Pollinators such as honey bees visit the plants avidly during the flowering season, without recorded ill effects from the nectar or pollen.

==Status==
Currently the IUCN Red List lists only two species of Tylecodon as "near threatened" (NT), namely Tylecodon aridimontanus and Tylecodon aurusbergensis. However, stock deaths have prompted farmers to treat the plants as weeds, to the extent that fears have been expressed for the future of some species.

==Cultivation==
Some species of Tylecodon are attractive or intriguing enough to be popular among succulent collectors. However, novices have been advised to take precautions against poisoning.

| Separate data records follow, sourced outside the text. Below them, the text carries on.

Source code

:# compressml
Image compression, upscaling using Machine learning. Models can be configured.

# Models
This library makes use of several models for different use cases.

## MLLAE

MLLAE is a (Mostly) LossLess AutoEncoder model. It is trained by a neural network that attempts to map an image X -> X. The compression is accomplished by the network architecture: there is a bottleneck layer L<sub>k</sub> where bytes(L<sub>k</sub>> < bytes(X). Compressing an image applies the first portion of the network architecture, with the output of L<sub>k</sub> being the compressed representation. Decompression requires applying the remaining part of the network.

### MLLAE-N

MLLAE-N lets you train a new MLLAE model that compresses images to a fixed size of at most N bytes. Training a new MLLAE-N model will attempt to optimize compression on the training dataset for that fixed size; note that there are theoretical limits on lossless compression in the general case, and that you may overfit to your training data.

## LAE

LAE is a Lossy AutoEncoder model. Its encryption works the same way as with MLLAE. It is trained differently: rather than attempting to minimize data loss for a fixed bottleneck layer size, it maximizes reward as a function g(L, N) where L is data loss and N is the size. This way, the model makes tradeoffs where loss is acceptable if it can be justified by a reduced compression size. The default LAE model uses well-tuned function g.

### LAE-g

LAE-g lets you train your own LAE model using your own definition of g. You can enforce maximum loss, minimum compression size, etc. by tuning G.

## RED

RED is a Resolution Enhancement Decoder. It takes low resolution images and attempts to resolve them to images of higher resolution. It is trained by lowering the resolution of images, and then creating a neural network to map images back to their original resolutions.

For example, some experienced horticulturists wear gloves when handling the plants. Most species are easy to grow in well-drained soil in hot conditions in full sunlight, very sparingly watered, as is commonly recommended for succulents from arid regions.

==Species==
The genus Tylecodon includes the following species, but this list certainly is incomplete. For one thing, it does not contain any mention of subspecies, hybrids and the like. Also, inevitably, new species are described occasionally.

- Tylecodon albiflorus Bruyns
- Tylecodon aridimontanus, G. Will.
- Tylecodon atropurpureus Bruyns
- Tylecodon aurusbergensis, G. Will. & Van Jaarsv.
- Tylecodon bayeri E. J. Van Jaarsveld
- Tylecodon buchholzianus (Schuldt & Stephens) Tölken FP 45: 1774.
- Tylecodon cacaliodes (L. f.) Tölken FP 7: 249.
- Tylecodon cacaliodes (L. f.) Tölken x T. paniculatus (L. f.) Tölken
- Tylecodon decipiens Tölken
- Tylecodon ellaphieae E. J. Van Jaarsveld FP 50: 1983.
- Tylecodon faucium (V. Pölln.) Tölken
- Tylecodon fragilis (R. A. Dyer) Tölken FP 41: 1631.
- Tylecodon grandiflorus (Burm. f.) Tölken FP 27: 1046.
- Tylecodon hallii (Tölken) Tölken
- Tylecodon hirtifolius (W. f. Barker) Tölken FP 18: 690.
- Tylecodon kritzingeri E. J. Van Jaarsveld FP 51: 2006.
- Tylecodon leucothrix (C. A. Sm.) Tölken
- Tylecodon occultans (Tölken) Tölken
- Tylecodon paniculatus (L. f.) Tölken FP 29: 1142.
- Tylecodon pearsonii (Schonl.) Tölken
- Tylecodon pusillus Bruyns
- Tylecodon pygmaeus (W. f. Barker) Tölken FP 10: 396.
- Tylecodon racemosus (Harv.) Tölken FP 22: 848.
- Tylecodon reticulatus (L. f.) Tölken
- Tylecodon rubrovenosus (Dinter) Tölken
- Tylecodon schaeferianus (Dinter) Tölken FP 10: 394
- Tylecodon similis (Tölken) Tölken
- Tylecodon singularis (R. A. Dyer) Tölken FP 41: 1606.
- Tylecodon stenocaulis Bruyns
- Tylecodon striatus (P. C. Hutch.) Tölken
- Tylecodon suffultus Bruyns ex Tölken var. suffultus.
- Tylecodon sulphurous (Tölken) Tölken
- Tylecodon tenuis (Tölken) Tölken
- Tylecodon tomosus Tölken
- Tylecodon tuberosus Tölken
- Tylecodon ventricosus (Burm. f.) Tölken
- Tylecodon viridiflorus (Tölken) Tölken FP 48: 1919.